During Steve's last leave of absence, people familiar with corporate governance rules and SEC regulations came down on the side of more complete disclosure than the extremely sketchy information which Apple deemed appropriate. I think they're going to have similar problems with this announcement, which is awfully vague on the details.
Maybe an analogy will help some of you get that this is more than a matter effecting only the man and his family: If the style, involvement and vision of the men at the top didn't matter, NFL, NBA and MBL coaches would never get fired - and while no coach can make a silk purse out of the wrong team or org, an ineffective coach can quickly bring a talented group down to mediocrity - or help it rise to the heights by the players buying into the vision and being willing to run through walls for the team.

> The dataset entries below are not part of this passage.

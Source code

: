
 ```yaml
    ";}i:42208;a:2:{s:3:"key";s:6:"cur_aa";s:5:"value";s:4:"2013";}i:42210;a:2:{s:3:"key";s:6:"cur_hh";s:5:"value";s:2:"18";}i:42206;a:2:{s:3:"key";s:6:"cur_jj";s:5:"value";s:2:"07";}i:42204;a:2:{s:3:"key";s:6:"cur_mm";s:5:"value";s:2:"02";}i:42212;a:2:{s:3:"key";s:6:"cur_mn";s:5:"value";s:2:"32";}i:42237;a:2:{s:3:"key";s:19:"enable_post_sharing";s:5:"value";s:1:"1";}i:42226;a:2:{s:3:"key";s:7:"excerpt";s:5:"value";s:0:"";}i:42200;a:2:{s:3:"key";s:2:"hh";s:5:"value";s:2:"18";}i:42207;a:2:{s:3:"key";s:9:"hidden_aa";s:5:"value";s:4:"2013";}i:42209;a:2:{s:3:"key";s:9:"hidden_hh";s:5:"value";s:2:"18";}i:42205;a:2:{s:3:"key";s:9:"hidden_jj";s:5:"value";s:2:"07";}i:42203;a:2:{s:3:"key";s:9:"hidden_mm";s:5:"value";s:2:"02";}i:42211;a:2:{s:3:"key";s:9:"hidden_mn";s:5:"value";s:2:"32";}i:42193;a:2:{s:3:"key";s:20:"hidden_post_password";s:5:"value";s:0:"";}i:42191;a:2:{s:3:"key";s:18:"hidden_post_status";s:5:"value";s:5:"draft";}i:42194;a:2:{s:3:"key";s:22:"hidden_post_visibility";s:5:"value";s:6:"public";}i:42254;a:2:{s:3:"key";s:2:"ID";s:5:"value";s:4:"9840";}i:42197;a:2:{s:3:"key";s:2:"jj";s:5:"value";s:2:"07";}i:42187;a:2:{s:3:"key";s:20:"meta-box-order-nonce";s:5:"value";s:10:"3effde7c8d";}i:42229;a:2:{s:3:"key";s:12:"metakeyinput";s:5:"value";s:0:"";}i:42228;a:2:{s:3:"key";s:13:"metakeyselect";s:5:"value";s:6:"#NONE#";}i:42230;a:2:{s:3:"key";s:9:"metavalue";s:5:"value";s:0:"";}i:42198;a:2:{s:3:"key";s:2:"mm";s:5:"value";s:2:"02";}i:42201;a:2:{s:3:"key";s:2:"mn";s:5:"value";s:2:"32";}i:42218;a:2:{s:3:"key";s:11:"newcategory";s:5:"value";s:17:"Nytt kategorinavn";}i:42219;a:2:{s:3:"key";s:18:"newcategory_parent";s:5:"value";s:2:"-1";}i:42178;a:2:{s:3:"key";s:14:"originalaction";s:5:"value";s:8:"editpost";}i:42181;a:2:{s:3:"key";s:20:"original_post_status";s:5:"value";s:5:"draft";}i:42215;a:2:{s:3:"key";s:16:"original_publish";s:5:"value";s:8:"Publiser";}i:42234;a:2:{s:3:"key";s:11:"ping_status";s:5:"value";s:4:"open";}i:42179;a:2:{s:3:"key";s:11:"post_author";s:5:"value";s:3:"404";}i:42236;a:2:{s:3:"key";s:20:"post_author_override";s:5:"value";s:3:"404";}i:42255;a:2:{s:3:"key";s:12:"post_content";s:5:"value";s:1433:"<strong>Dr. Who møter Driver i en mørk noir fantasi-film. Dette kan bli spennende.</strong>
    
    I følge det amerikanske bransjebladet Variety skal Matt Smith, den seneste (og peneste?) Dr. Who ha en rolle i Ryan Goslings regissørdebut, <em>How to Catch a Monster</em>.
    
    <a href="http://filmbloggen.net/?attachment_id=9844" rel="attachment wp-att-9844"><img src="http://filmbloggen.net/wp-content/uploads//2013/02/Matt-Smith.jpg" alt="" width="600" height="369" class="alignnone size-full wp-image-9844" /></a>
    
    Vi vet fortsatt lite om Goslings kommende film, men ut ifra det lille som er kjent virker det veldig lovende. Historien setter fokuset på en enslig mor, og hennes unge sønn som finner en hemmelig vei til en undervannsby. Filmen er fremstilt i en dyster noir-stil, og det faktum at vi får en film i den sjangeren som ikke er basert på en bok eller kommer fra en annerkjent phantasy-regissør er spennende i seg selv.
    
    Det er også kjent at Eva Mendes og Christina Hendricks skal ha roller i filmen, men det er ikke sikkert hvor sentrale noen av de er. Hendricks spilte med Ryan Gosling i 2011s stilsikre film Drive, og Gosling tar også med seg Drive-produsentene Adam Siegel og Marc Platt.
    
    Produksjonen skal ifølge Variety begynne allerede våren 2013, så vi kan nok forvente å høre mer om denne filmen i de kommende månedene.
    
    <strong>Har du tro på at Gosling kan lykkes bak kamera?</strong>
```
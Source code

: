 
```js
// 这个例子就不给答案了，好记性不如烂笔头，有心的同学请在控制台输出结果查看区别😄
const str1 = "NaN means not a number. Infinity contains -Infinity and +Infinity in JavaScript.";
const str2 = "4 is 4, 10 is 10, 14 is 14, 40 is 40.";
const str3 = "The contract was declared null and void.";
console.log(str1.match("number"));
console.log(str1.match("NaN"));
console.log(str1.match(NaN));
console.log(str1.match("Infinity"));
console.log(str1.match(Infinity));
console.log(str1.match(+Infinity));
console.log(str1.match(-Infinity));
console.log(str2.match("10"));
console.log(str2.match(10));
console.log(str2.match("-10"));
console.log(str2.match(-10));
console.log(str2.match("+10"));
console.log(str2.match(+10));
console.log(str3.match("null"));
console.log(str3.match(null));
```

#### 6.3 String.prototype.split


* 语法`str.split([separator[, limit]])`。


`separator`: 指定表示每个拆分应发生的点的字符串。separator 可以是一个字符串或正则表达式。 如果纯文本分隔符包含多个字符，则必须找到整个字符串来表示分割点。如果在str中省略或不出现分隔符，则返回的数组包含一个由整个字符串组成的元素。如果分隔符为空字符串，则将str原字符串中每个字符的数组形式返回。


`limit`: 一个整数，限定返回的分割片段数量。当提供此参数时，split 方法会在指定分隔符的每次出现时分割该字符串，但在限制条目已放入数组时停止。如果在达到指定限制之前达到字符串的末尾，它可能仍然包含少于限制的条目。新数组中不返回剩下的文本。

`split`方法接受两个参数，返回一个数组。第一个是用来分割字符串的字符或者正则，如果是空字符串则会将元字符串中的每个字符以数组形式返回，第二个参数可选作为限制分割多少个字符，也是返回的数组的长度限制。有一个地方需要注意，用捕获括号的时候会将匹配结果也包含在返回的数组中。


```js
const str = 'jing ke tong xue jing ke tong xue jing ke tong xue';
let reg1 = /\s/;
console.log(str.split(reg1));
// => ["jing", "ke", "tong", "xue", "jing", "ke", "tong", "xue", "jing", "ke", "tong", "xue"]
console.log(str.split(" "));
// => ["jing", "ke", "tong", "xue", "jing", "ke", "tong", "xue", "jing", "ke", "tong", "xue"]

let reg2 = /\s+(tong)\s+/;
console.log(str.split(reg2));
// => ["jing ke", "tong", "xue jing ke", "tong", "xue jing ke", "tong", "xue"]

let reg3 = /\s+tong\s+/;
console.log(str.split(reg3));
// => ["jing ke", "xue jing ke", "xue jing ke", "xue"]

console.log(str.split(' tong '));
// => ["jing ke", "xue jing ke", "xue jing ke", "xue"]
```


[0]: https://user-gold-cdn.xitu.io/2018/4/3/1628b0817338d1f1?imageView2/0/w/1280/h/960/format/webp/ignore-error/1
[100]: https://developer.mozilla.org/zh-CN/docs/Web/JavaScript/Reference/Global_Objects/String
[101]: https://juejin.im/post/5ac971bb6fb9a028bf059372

And the value of publicly held stocks wouldn't vacillate so much around board room news, whether leaves of absence, hirings or firings of CEO's and Presidents. Because leadership does matter.

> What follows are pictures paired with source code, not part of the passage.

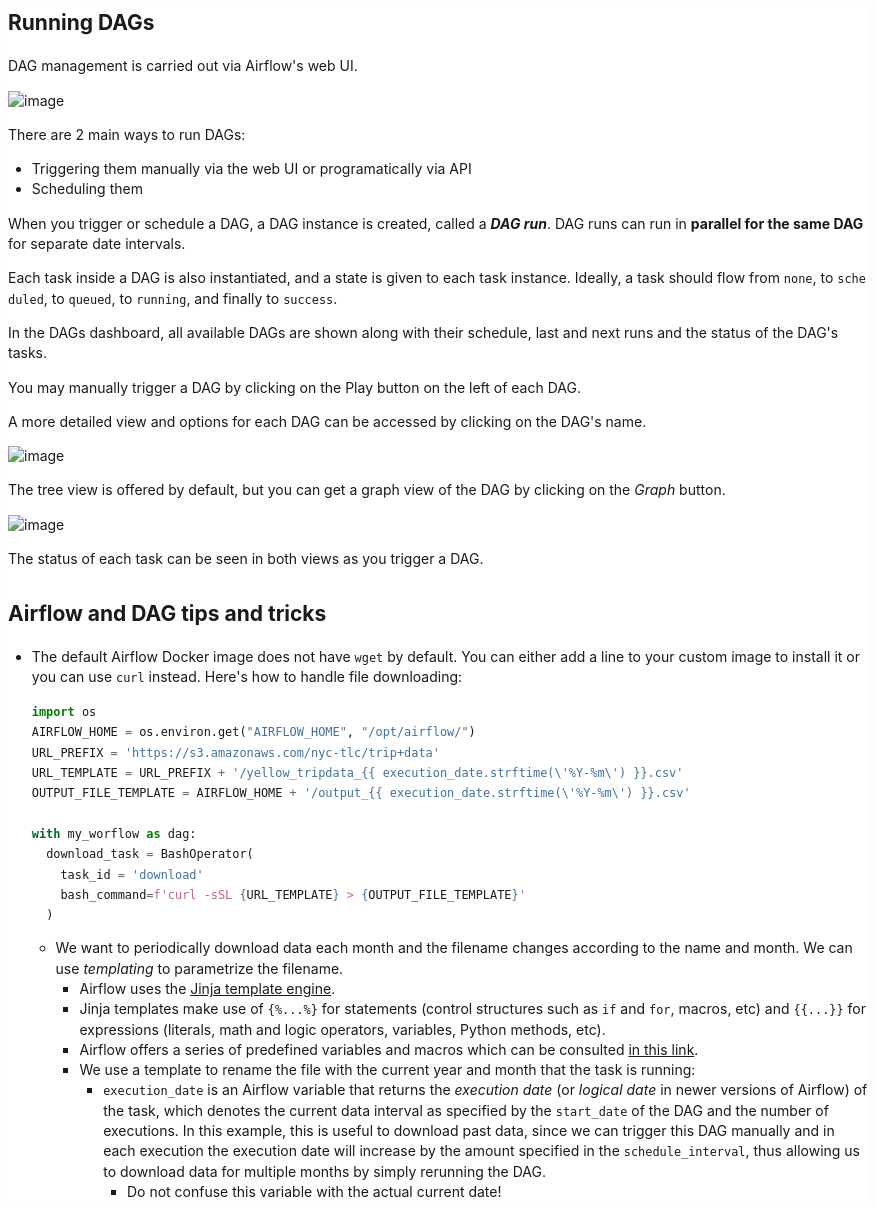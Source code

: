 ## Running DAGs

DAG management is carried out via Airflow's web UI.

![image](https://github.com/user-attachments/assets/18b09de5-c90e-4a66-b398-63c813896ddc)

There are 2 main ways to run DAGs:
* Triggering them manually via the web UI or programatically via API
* Scheduling them

When you trigger or schedule a DAG, a DAG instance is created, called a ***DAG run***. DAG runs can run in **parallel for the same DAG** for separate date intervals.

Each task inside a DAG is also instantiated, and a state is given to each task instance. Ideally, a task should flow from `none`, to `scheduled`, to `queued`, to `running`, and finally to `success`.

In the DAGs dashboard, all available DAGs are shown along with their schedule, last and next runs and the status of the DAG's tasks.

You may manually trigger a DAG by clicking on the Play button on the left of each DAG.

A more detailed view and options for each DAG can be accessed by clicking on the DAG's name.

![image](https://github.com/user-attachments/assets/dcb405ca-442c-4a03-aac2-d42b85f1b95f)

The tree view is offered by default, but you can get a graph view of the DAG by clicking on the _Graph_ button.

![image](https://github.com/user-attachments/assets/59ff3bae-109a-4687-b5fc-5331816a8b8e)

The status of each task can be seen in both views as you trigger a DAG.

## Airflow and DAG tips and tricks

* The default Airflow Docker image does not have `wget` by default. You can either add a line to your custom image to install it or you can use `curl` instead. Here's how to handle file downloading:
  ```python
  import os
  AIRFLOW_HOME = os.environ.get("AIRFLOW_HOME", "/opt/airflow/")
  URL_PREFIX = 'https://s3.amazonaws.com/nyc-tlc/trip+data' 
  URL_TEMPLATE = URL_PREFIX + '/yellow_tripdata_{{ execution_date.strftime(\'%Y-%m\') }}.csv'
  OUTPUT_FILE_TEMPLATE = AIRFLOW_HOME + '/output_{{ execution_date.strftime(\'%Y-%m\') }}.csv'

  with my_worflow as dag:
    download_task = BashOperator(
      task_id = 'download'
      bash_command=f'curl -sSL {URL_TEMPLATE} > {OUTPUT_FILE_TEMPLATE}'
    )
  ```
  * We want to periodically download data each month and the filename changes according to the name and month. We can use _templating_ to parametrize the filename.
    * Airflow uses the [Jinja template engine](https://jinja.palletsprojects.com/en/3.0.x/).
    * Jinja templates make use of `{%...%}` for statements (control structures such as `if` and `for`, macros, etc) and `{{...}}` for expressions (literals, math and logic operators, variables, Python methods, etc). 
    * Airflow offers a series of predefined variables and macros which can be consulted [in this link](https://airflow.apache.org/docs/apache-airflow/stable/templates-ref.html).
    * We use a template to rename the file with the current year and month that the task is running:
      * `execution_date` is an Airflow variable that returns the _execution date_ (or _logical date_ in newer versions of Airflow) of the task, which denotes the current data interval as specified by the `start_date` of the DAG and the number of executions. In this example, this is useful to download past data, since we can trigger this DAG manually and in each execution the execution date will increase by the amount specified in the `schedule_interval`, thus allowing us to download data for multiple months by simply rerunning the DAG.
        * Do not confuse this variable with the actual current date!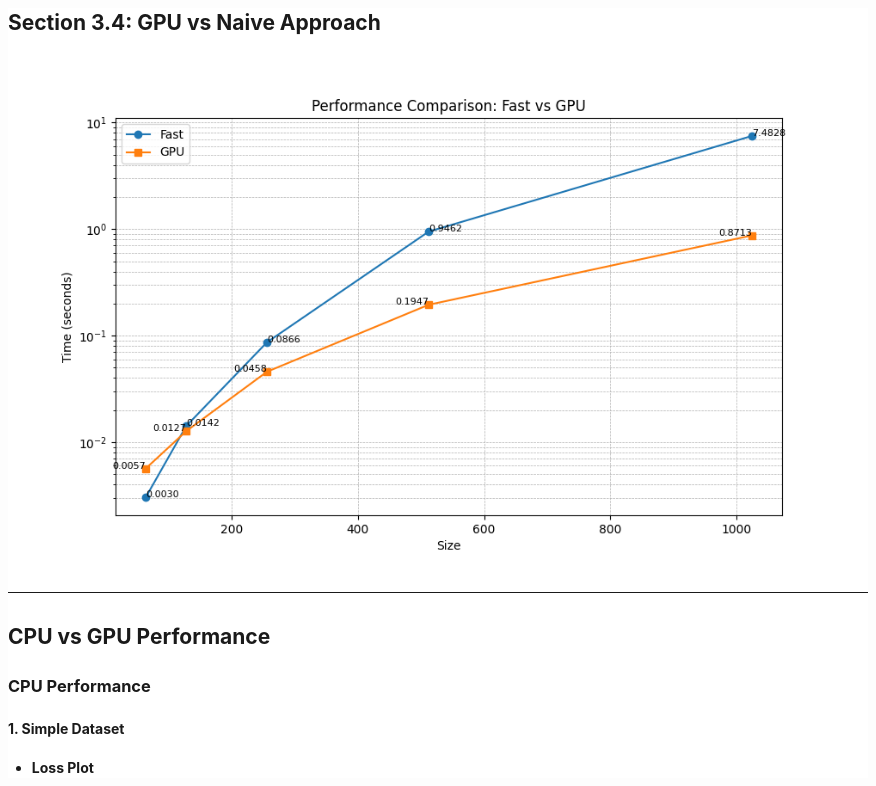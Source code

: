 ## Section 3.4: GPU vs Naive Approach

![GPU vs Naive Approach Plot](3_4_comparison_plot.png)

---

## CPU vs GPU Performance

### CPU Performance

#### 1. **Simple Dataset**
- **Loss Plot**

For example, if the White House were to announce that President Obama had taken a leave of absence from his job for undisclosed health reasons and that Joe Biden was in charge of the country for the interim, would you still all say it was a private matter between he and his family, and that's all we need to be told? Public lives have public as well as private responsibilities.

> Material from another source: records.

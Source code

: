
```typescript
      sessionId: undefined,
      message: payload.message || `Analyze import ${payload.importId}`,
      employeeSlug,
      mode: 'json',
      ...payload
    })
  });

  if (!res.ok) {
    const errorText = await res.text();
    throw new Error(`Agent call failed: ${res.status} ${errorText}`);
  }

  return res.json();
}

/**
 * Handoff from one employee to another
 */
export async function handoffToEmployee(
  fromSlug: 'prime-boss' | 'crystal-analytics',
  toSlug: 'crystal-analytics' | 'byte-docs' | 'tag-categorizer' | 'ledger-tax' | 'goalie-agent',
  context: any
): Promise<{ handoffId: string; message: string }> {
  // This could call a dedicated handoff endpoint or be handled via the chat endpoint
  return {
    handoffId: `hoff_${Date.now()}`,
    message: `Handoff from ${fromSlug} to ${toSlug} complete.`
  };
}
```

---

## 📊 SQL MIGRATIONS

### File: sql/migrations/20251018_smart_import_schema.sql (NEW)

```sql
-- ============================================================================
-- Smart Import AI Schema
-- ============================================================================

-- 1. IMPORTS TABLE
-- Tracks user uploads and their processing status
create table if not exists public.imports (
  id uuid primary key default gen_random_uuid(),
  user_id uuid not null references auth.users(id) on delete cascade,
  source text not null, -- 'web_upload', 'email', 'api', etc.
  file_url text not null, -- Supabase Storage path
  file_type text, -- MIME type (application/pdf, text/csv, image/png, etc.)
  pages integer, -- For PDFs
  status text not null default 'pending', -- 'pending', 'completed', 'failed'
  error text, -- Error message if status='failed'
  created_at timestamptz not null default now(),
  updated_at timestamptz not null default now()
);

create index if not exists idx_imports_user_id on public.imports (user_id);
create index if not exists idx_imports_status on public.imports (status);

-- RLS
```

The CEO of Apple's ability to function and likelihood to return to work is a matter directly effecting the lives and welfare literally tens of millions of people and thousands of other companies to one degree or another, and Apple, if not SJ personally, faces tremendous pressure to disclose what they know about the seriousness of the health concern and some kind of best projected timeline for when or if it might be resolved to all of these stakeholders, even if not every gory detail.
That said, like virtually everyone else here, this is sad news and he is wished all the best.